A: Children learn through play. It is the activity of choice to develop skills needed for learning and self-care. Through play children develop strength, endurance, problem solving skills, social skills, and more. The reduction in playtime limits the exposure to the activities and opportunities a child participates in to learn and develop skills. Through play child have different sensory experiences that help to create the synapses in the brain that contribute to its development. It should be noted that the structures of the brain involved in learning, memory, motor control, and every other brain function have been established by age 5. If the child has play limited prior to this age, they may not reach their full potential.

Research on rats shows that play can improve memory and stimulates the growth of the cerebral cortex.
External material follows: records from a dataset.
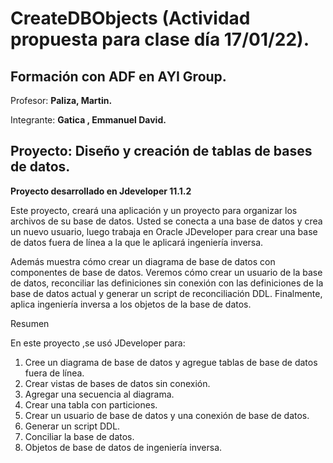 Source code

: # CreateDBObjects (Actividad propuesta para clase día 17/01/22).

## **Formación con ADF en AYI Group.**

Profesor:
**Paliza, Martin.**  

Integrante: **Gatica , Emmanuel David.**

## Proyecto: Diseño y creación de tablas de bases de datos.

**Proyecto desarrollado en Jdeveloper 11.1.2**

Este proyecto, creará una aplicación y un proyecto para organizar los archivos de su base de datos. 
Usted se conecta a una base de datos y crea un nuevo usuario, luego trabaja en Oracle JDeveloper para crear una base de datos fuera de línea a la que le aplicará ingeniería inversa.

Además muestra cómo crear un diagrama de base de datos con componentes de base de datos. Veremos cómo crear un usuario de la base de datos, reconciliar las definiciones sin conexión con las definiciones de la base de datos actual y generar un script de reconciliación DDL. Finalmente, aplica ingeniería inversa a los objetos de la base de datos.


Resumen

En este proyecto ,se usó JDeveloper para:

1)  Cree un diagrama de base de datos y agregue tablas de base de datos fuera de línea.
2)  Crear vistas de bases de datos sin conexión.
3)  Agregar una secuencia al diagrama.
4)  Crear una tabla con particiones.
5)  Crear un usuario de base de datos y una conexión de base de datos.
6)  Generar un script DDL.
7)  Conciliar la base de datos.
8)  Objetos de base de datos de ingeniería inversa.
Research on children shows that unstructured play, not the same as physical education, helps children to pay more attention to academic tasks. In addition, play is also demonstrated to be beneficial into adulthood as it fosters creativity, reduces stress, and contributes to overall wellbeing.

Q: What are some of the reasons as to why young children are lacking critical developmental skills and how does Playapy therapy address this situation?

A: Several factors including the increase in use of technology, the reduction of playtime, and the increase in academic pressure on young children are all a part of the problem that now exists. This is effecting a new group of children that otherwise should develop appropriately. There is also the consideration that we as a society are more aware of developmental concerns and available therapies; hence, families are seeking support more than in previous decades. Playapy seeks to address this situation as a resource for parent education and pediatric therapy services. The parent education opportunities through social media, video blogging, and community classes and workshops are what separate Playapy from most therapy companies.